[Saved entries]
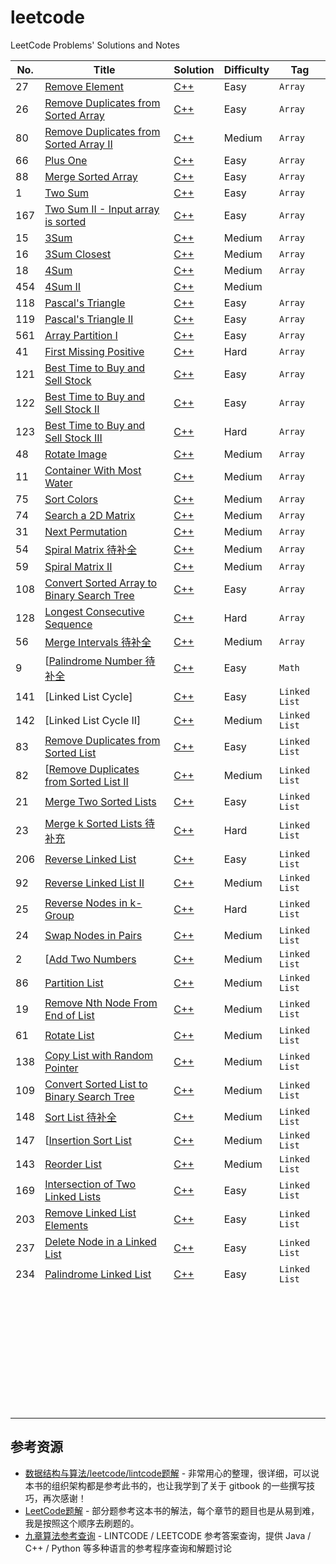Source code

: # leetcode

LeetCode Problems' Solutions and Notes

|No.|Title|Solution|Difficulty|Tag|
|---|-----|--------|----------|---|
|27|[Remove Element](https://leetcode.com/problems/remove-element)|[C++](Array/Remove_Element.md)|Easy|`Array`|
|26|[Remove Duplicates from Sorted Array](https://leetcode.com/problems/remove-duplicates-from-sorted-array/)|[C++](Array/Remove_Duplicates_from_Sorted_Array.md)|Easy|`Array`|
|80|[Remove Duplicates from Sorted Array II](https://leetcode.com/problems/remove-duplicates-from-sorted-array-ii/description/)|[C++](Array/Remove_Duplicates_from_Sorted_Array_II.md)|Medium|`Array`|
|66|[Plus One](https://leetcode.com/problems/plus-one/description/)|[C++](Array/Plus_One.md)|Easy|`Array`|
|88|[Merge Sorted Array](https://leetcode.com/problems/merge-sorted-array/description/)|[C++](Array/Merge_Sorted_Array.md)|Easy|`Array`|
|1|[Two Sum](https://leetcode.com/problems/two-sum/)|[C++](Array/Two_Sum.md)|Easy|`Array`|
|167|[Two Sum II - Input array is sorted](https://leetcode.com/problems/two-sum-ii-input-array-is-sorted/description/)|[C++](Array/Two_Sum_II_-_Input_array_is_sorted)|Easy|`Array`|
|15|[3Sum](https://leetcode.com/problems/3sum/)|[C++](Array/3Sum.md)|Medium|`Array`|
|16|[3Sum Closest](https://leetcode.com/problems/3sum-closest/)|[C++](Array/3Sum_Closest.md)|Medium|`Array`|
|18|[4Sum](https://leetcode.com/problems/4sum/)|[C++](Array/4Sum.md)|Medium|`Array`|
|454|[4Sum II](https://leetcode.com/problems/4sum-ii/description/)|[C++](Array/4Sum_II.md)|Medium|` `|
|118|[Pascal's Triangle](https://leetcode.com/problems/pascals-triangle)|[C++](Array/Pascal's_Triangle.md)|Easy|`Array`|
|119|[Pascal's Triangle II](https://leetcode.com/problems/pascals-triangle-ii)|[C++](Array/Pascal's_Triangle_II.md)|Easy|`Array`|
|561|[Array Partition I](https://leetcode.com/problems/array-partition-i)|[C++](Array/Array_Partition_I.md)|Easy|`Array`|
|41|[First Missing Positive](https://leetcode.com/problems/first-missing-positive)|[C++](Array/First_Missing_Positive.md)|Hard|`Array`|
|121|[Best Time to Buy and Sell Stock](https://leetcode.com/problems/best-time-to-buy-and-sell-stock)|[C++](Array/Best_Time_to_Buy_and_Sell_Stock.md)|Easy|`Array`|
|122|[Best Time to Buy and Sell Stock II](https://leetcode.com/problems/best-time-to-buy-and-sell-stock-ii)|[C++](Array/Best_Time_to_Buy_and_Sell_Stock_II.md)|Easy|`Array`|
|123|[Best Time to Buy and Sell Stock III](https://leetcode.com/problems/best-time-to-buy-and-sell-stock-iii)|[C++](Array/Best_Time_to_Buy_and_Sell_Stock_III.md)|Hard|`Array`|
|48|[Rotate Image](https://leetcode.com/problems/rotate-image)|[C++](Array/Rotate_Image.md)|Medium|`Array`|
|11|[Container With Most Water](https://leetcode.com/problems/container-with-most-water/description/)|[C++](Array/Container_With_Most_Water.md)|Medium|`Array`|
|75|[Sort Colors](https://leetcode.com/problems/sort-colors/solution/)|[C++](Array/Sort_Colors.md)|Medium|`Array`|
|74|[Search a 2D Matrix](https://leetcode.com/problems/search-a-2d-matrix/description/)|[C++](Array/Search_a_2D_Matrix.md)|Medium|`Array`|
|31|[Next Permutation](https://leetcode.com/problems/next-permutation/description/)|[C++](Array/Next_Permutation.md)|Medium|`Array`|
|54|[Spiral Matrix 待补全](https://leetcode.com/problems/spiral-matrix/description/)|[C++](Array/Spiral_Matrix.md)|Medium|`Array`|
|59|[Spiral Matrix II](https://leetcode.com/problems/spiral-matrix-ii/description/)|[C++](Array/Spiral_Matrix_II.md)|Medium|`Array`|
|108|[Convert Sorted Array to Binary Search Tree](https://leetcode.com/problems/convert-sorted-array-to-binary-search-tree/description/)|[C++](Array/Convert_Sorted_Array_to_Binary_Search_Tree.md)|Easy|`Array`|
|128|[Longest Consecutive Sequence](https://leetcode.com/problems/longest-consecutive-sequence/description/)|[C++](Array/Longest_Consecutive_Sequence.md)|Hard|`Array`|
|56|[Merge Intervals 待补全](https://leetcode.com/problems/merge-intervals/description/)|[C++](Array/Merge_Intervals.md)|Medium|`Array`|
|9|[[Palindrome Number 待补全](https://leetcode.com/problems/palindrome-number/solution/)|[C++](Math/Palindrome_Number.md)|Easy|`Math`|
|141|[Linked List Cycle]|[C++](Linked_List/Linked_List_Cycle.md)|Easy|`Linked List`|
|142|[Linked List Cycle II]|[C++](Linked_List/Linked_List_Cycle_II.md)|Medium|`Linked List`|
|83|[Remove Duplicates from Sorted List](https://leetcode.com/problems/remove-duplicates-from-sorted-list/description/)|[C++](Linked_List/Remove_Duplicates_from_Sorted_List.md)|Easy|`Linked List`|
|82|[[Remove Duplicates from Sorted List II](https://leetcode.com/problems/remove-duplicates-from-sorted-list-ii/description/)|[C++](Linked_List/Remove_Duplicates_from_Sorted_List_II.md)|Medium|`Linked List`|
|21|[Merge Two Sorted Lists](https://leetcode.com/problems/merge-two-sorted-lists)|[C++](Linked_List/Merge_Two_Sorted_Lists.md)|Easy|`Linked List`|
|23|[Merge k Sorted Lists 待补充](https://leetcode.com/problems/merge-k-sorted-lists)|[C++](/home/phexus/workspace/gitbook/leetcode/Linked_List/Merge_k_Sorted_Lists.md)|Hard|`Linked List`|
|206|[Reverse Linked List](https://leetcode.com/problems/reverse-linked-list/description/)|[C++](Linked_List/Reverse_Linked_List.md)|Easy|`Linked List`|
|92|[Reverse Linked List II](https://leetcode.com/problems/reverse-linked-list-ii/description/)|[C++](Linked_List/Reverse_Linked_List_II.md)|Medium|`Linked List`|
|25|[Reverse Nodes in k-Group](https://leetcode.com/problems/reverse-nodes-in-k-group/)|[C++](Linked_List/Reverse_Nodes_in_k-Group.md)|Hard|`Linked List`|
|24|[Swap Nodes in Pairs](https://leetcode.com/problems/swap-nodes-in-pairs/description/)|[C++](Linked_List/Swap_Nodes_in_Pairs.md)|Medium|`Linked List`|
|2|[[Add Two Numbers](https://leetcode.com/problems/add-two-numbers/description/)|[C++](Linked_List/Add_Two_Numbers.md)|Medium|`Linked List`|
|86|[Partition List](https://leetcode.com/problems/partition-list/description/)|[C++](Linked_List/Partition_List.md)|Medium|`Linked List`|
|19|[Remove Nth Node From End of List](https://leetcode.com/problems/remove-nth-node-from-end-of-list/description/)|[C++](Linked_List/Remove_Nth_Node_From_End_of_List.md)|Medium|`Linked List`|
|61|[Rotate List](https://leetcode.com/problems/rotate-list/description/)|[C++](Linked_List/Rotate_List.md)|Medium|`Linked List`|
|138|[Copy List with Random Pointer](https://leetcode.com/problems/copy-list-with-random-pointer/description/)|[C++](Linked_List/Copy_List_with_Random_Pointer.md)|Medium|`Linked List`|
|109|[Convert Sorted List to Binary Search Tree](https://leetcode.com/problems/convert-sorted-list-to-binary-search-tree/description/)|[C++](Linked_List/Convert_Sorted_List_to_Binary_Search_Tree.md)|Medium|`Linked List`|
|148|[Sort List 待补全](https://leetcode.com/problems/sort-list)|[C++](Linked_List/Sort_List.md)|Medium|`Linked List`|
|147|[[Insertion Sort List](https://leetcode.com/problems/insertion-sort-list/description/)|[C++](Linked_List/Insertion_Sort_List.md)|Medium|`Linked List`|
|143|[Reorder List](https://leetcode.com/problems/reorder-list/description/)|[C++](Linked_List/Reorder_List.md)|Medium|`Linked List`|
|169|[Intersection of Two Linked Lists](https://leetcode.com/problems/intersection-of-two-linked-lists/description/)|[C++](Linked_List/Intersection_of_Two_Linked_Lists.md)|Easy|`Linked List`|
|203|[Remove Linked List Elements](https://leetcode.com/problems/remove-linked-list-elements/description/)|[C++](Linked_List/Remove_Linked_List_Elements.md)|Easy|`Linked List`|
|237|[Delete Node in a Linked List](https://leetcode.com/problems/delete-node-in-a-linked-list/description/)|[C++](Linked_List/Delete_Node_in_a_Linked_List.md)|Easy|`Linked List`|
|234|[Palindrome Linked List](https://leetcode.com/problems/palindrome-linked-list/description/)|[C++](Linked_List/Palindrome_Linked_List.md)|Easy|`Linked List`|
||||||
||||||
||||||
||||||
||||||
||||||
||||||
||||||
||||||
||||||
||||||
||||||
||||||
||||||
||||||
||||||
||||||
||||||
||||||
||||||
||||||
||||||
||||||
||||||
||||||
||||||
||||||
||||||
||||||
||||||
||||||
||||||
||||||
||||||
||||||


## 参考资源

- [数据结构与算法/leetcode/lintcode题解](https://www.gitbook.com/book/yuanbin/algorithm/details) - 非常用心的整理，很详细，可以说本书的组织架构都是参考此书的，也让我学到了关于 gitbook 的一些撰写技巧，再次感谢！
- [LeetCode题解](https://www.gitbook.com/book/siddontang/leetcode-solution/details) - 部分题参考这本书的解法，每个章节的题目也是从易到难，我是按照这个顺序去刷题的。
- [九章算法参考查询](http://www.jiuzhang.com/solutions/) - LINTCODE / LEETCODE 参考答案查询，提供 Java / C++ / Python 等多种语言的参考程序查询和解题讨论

==

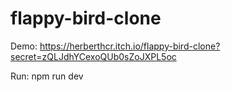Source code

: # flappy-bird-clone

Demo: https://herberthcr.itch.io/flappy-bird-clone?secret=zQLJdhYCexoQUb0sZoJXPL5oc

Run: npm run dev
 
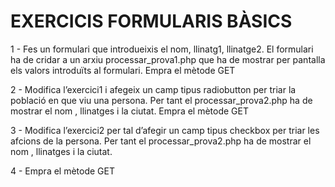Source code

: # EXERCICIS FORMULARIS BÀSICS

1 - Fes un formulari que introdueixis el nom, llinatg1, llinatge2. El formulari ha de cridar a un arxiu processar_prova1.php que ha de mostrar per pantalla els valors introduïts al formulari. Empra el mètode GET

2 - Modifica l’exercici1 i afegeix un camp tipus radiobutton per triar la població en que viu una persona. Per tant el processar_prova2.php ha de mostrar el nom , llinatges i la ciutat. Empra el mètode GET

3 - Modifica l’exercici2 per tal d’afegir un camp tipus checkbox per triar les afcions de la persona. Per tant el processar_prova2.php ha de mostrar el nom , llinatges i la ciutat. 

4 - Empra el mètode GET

--

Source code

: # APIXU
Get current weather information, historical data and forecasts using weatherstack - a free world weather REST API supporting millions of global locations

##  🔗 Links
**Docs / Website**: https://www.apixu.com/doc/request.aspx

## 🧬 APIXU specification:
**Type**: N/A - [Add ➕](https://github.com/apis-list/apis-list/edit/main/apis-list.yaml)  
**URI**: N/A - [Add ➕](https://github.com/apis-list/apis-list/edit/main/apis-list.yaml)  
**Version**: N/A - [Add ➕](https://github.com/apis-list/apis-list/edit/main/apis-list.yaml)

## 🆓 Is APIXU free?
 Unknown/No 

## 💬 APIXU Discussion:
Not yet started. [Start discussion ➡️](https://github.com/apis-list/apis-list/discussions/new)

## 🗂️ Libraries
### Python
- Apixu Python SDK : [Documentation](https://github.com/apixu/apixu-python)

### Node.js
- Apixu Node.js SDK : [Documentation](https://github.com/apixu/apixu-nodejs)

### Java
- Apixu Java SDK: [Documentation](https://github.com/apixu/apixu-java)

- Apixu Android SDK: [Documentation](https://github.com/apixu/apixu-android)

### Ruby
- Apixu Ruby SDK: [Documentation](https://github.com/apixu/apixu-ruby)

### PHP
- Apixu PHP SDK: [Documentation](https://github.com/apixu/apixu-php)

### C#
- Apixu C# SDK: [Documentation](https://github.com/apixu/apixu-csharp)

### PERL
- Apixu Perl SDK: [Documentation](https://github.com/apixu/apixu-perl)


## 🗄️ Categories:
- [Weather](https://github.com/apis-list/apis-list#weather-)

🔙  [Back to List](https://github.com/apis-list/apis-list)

▶ Task requirements
The line above containing "1 - Fes un formulari", the line containing "4 - Empra el mètode GET", and every line between them are to be transcribed exactly; no other line is wanted.

▶ Output below
1 - Fes un formulari que introdueixis el nom, llinatg1, llinatge2. El formulari ha de cridar a un arxiu processar_prova1.php que ha de mostrar per pantalla els valors introduïts al formulari. Empra el mètode GET

2 - Modifica l’exercici1 i afegeix un camp tipus radiobutton per triar la població en que viu una persona. Per tant el processar_prova2.php ha de mostrar el nom , llinatges i la ciutat. Empra el mètode GET

3 - Modifica l’exercici2 per tal d’afegir un camp tipus checkbox per triar les afcions de la persona. Per tant el processar_prova2.php ha de mostrar el nom , llinatges i la ciutat. 

4 - Empra el mètode GET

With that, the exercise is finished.